» **Given records**
-- Opening Marker --

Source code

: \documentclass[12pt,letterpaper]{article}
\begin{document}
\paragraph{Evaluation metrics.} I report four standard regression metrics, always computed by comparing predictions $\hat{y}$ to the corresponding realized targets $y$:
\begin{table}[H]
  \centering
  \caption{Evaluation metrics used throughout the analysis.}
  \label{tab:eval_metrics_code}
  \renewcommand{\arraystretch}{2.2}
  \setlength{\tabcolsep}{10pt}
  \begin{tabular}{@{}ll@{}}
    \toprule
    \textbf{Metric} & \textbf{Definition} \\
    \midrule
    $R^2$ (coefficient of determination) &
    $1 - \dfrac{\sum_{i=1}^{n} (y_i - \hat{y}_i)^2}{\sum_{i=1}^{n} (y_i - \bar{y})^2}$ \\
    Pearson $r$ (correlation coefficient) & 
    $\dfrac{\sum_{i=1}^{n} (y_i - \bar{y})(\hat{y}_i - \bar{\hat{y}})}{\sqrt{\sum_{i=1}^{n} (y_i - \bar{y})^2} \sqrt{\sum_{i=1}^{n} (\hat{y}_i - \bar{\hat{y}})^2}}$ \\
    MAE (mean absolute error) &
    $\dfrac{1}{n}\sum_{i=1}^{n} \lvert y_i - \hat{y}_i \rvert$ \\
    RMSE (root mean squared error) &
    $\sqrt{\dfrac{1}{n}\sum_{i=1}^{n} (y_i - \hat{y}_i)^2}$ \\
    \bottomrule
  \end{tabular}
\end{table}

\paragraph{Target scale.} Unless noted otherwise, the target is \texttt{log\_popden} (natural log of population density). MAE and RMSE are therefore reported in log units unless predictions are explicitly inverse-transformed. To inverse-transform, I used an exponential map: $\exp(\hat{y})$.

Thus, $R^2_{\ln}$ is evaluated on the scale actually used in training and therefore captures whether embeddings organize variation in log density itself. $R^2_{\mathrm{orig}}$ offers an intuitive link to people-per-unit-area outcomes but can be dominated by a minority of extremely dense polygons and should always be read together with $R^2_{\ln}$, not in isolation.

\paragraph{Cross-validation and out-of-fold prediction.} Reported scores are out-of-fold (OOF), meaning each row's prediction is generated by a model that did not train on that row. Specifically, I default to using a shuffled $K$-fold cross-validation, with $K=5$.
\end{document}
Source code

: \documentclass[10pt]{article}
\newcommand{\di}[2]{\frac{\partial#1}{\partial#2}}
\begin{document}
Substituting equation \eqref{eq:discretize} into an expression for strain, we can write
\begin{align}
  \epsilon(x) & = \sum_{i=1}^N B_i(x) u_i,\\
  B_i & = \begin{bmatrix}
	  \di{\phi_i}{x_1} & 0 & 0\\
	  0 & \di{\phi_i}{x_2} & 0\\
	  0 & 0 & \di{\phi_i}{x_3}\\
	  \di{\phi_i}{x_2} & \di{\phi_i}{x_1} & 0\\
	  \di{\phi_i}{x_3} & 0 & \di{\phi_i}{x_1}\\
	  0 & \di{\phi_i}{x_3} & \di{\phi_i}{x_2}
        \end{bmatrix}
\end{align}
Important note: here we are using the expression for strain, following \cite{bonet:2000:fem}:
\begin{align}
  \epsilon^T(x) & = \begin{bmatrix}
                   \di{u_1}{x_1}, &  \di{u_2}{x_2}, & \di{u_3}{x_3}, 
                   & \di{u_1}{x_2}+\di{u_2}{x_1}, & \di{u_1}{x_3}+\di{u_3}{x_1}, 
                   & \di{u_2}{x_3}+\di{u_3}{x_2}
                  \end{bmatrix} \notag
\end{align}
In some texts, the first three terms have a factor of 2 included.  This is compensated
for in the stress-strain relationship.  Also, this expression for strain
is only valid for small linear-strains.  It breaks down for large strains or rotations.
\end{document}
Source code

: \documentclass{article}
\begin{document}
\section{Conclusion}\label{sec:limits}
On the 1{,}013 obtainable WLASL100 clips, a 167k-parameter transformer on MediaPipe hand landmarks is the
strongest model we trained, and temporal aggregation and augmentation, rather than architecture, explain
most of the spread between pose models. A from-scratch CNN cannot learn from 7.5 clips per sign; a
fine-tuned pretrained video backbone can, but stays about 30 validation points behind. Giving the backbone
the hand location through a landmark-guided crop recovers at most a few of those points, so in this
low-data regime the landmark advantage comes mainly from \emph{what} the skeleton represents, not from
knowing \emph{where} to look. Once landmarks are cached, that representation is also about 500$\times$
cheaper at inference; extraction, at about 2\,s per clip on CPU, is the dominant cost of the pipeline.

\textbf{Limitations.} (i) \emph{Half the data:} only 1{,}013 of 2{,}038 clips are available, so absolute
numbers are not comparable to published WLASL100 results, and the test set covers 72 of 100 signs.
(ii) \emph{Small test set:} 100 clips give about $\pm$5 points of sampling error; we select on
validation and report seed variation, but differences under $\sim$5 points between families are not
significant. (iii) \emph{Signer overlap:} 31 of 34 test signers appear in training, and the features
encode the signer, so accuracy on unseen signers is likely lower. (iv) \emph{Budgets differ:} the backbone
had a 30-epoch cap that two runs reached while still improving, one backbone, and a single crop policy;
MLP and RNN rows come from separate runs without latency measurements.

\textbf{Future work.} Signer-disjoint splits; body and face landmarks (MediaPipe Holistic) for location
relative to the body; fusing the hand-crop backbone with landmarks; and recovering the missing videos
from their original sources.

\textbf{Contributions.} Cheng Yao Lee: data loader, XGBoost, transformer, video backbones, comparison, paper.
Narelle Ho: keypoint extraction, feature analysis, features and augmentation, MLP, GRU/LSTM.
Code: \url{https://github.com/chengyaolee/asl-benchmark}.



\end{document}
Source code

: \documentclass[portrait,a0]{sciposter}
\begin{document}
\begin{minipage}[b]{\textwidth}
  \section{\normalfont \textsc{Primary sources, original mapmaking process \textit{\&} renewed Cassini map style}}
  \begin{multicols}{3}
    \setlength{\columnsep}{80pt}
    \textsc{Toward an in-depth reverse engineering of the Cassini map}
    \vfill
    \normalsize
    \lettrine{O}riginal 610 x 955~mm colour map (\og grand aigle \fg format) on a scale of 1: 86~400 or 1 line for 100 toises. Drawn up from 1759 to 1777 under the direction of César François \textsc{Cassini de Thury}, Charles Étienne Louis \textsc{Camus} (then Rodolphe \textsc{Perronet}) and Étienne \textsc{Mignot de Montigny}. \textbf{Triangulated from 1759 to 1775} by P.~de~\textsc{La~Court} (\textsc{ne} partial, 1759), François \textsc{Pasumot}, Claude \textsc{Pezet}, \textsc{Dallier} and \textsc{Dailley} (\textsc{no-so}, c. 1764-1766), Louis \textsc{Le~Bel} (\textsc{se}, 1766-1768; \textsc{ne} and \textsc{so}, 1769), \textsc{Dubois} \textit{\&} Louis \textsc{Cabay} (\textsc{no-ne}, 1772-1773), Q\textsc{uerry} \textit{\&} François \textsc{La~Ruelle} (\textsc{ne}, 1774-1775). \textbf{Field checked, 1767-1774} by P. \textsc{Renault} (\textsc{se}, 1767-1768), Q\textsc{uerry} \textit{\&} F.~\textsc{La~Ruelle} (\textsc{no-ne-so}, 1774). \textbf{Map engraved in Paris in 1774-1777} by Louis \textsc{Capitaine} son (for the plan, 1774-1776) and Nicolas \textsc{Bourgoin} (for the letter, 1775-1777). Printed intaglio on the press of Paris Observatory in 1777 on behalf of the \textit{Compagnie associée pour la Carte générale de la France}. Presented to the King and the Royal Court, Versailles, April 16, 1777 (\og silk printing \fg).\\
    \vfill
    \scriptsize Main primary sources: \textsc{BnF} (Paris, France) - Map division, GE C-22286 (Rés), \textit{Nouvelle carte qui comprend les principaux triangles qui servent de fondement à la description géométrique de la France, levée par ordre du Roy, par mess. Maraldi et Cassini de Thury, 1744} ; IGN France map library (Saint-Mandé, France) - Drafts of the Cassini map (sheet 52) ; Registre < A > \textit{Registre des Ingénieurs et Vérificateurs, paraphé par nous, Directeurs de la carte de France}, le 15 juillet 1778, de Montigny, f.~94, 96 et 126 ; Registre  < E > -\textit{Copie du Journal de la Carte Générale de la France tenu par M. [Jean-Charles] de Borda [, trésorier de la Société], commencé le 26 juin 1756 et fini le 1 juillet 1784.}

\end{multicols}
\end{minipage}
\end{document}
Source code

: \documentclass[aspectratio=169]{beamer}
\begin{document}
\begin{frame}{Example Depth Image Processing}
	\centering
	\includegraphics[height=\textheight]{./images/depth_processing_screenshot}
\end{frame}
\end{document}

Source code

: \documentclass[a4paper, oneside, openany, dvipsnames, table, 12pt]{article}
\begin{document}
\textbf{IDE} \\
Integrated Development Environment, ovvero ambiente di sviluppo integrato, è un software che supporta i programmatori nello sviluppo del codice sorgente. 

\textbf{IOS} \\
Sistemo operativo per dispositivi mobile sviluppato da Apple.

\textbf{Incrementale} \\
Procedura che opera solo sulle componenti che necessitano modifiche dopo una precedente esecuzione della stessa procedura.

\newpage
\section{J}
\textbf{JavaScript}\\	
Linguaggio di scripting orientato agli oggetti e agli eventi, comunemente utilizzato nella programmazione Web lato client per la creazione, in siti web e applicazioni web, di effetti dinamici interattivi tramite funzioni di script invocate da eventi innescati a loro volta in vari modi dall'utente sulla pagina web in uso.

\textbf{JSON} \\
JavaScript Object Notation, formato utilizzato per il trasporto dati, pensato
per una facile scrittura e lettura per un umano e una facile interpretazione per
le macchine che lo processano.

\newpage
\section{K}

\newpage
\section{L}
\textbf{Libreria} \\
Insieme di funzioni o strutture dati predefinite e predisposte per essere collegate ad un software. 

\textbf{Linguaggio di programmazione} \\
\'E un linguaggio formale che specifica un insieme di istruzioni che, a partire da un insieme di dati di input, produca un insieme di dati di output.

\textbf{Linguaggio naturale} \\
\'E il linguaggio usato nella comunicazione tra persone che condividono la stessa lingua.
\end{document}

-- Closing Marker --

» **What is required**
The response must consist solely of the lines from the top of the records through the line holding "metrics used throughout", copied word for word.

» **Output for this exercise**
Source code

: \documentclass[12pt,letterpaper]{article}
\begin{document}
\paragraph{Evaluation metrics.} I report four standard regression metrics, always computed by comparing predictions $\hat{y}$ to the corresponding realized targets $y$:
\begin{table}[H]
  \centering
  \caption{Evaluation metrics used throughout the analysis.}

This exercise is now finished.